• WHAT YOU SHOULD DO
All lines from the one containing "The documentation for" to the end of the entries below should be output exactly as they appear. No other lines should be output.

[[ RECORDS SUPPLIED, beginning ]]

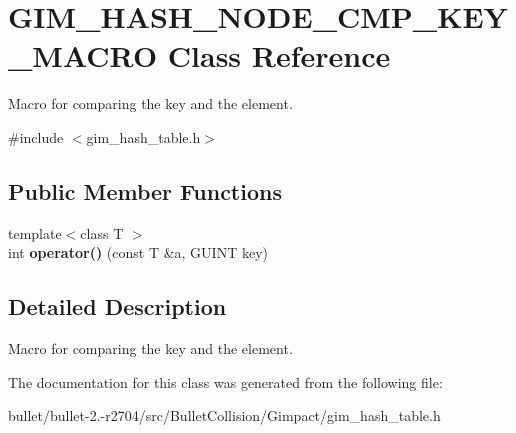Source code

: \hypertarget{class_g_i_m___h_a_s_h___n_o_d_e___c_m_p___k_e_y___m_a_c_r_o}{\section{G\+I\+M\+\_\+\+H\+A\+S\+H\+\_\+\+N\+O\+D\+E\+\_\+\+C\+M\+P\+\_\+\+K\+E\+Y\+\_\+\+M\+A\+C\+R\+O Class Reference}
\label{class_g_i_m___h_a_s_h___n_o_d_e___c_m_p___k_e_y___m_a_c_r_o}
}


Macro for comparing the key and the element.  




{\ttfamily \#include $<$gim\+\_\+hash\+\_\+table.\+h$>$}

\subsection*{Public Member Functions}
\begin{DoxyCompactItemize}
\item 
\hypertarget{class_g_i_m___h_a_s_h___n_o_d_e___c_m_p___k_e_y___m_a_c_r_o_a1618a6e0c61c206522b4ed84b39be8e2}{{\footnotesize template$<$class T $>$ }\\int {\bfseries operator()} (const T \&a, G\+U\+I\+N\+T key)}\label{class_g_i_m___h_a_s_h___n_o_d_e___c_m_p___k_e_y___m_a_c_r_o_a1618a6e0c61c206522b4ed84b39be8e2}

\end{DoxyCompactItemize}


\subsection{Detailed Description}
Macro for comparing the key and the element. 

The documentation for this class was generated from the following file\+:\begin{DoxyCompactItemize}
\item 
bullet/bullet-\/2.-\/r2704/src/\+Bullet\+Collision/\+Gimpact/gim\+\_\+hash\+\_\+table.\+h\end{DoxyCompactItemize}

[[ RECORDS SUPPLIED, end ]]

• EXERCISE RESULT
The documentation for this class was generated from the following file\+:\begin{DoxyCompactItemize}
\item 
bullet/bullet-\/2.-\/r2704/src/\+Bullet\+Collision/\+Gimpact/gim\+\_\+hash\+\_\+table.\+h\end{DoxyCompactItemize}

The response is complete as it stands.